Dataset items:
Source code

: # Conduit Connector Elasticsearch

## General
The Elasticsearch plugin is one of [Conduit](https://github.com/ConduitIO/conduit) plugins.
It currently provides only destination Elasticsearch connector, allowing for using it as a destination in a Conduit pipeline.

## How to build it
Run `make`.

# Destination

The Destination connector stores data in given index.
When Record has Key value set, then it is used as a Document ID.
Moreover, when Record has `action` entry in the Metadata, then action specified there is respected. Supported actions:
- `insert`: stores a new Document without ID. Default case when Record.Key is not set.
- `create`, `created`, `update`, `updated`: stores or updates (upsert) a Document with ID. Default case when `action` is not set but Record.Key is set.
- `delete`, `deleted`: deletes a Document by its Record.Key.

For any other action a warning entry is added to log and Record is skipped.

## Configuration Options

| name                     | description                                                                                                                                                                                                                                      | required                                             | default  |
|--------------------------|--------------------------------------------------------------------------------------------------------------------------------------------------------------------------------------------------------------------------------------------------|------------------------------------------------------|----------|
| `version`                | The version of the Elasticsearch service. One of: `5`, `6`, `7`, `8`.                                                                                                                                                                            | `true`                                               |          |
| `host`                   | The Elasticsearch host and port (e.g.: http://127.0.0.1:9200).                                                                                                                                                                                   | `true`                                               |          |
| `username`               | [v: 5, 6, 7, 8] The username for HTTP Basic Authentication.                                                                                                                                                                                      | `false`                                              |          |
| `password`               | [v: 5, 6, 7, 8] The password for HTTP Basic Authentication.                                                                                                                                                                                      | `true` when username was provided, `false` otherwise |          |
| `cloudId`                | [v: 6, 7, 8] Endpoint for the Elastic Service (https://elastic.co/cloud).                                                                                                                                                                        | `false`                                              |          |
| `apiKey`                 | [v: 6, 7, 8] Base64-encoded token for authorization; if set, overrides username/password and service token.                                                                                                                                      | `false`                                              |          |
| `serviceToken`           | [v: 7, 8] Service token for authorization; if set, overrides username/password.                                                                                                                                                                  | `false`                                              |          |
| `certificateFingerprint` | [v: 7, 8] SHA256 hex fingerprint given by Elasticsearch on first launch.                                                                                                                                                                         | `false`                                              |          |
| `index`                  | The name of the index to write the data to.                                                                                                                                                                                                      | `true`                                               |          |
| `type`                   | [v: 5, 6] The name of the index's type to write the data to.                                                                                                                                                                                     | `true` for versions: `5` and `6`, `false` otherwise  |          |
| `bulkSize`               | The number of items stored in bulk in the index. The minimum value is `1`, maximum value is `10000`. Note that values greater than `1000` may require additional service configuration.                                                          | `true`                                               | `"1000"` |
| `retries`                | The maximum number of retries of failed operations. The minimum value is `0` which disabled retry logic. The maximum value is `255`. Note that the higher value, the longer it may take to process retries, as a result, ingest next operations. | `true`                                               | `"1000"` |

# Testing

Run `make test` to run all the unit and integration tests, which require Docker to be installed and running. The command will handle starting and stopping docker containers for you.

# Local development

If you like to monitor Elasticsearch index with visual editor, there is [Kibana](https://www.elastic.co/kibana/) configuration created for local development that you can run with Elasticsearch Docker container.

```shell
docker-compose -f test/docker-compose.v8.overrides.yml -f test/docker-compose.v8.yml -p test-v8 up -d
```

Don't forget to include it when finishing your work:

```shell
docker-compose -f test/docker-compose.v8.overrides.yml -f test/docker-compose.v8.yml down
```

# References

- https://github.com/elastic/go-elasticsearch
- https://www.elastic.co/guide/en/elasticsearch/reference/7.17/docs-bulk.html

:: What to produce ::
Going back over the entries above, copy word for word every line from the one that has "If you like" on through the one that has "Don't forget to".

:: Solution to this task ::
If you like to monitor Elasticsearch index with visual editor, there is [Kibana](https://www.elastic.co/kibana/) configuration created for local development that you can run with Elasticsearch Docker container.

```shell
docker-compose -f test/docker-compose.v8.overrides.yml -f test/docker-compose.v8.yml -p test-v8 up -d
```

Don't forget to include it when finishing your work:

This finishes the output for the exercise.